En contraste, nadie pregunta con más libertad que un niño. No por sabio, sino por curioso. No por rebelde, sino por no haber sido aún domesticado por la censura, la costumbre, la escuela. El niño pregunta sin temor, sin estrategia, sin hipocresía. ¿Por qué el cielo es azul?, ¿por qué no se puede decir esto?, ¿por qué no puedo ser astronauta y cocinero a la vez? Conforme crecemos, vamos aprendiendo a callar. Aprendemos que hay preguntas que molestan, que avergüenzan, que desestabilizan las estructuras de lo real. Aprendemos a obedecer antes que a preguntar.

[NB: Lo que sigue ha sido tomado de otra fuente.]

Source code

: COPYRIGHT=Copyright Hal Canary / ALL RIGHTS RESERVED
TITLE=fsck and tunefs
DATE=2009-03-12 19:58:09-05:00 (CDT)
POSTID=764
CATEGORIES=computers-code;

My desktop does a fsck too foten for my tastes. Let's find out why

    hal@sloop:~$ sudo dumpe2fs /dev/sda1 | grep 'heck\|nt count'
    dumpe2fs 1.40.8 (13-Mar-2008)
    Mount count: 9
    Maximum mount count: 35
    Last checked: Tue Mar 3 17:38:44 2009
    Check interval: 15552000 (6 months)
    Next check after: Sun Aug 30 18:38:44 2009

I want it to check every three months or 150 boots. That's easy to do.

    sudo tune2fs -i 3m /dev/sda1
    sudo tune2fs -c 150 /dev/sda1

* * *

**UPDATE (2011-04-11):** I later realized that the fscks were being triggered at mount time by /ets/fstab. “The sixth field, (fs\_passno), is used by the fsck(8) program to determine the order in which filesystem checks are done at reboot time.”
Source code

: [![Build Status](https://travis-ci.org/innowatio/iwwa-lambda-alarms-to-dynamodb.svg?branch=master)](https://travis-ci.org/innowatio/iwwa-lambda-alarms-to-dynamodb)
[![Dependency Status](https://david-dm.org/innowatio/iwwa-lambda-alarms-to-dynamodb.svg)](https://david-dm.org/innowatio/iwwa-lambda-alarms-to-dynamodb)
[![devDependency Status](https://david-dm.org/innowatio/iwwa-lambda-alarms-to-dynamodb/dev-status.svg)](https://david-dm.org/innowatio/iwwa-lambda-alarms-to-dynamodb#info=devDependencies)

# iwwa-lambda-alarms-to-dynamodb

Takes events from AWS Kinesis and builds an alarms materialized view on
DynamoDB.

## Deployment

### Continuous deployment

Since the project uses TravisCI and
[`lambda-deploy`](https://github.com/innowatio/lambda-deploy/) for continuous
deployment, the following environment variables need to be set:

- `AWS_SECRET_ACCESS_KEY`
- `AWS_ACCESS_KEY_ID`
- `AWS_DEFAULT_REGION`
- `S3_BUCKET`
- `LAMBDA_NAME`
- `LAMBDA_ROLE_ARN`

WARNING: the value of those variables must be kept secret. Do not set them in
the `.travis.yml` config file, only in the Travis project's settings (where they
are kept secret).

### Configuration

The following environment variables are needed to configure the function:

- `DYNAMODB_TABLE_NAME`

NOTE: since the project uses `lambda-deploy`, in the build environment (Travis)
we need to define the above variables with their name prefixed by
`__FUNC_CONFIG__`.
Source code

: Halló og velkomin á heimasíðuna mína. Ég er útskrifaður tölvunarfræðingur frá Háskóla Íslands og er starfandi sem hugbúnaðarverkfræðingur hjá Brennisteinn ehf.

Pero recuperar la pregunta no es regresar a la infancia, sino rescatar su impulso vital. Es volver a ejercer ese gesto esencial que nos hace humanos: no conformarnos. La pregunta no es un signo de ignorancia, sino de pensamiento. No es una carencia, sino un acto de libertad. En ella hay un deseo de saber, pero también una voluntad de no aceptar el mundo tal como nos lo entregan.
Y es ahí, en ese acto simple y profundo de preguntar, donde late la posibilidad más radical del pensamiento crítico. Porque solo quien pregunta puede cambiar. Porque solo quien acepta la incertidumbre es capaz de subvertir los dogmas y transitar desde lo adyecto, con asombro, el placer del propio acto de preguntar.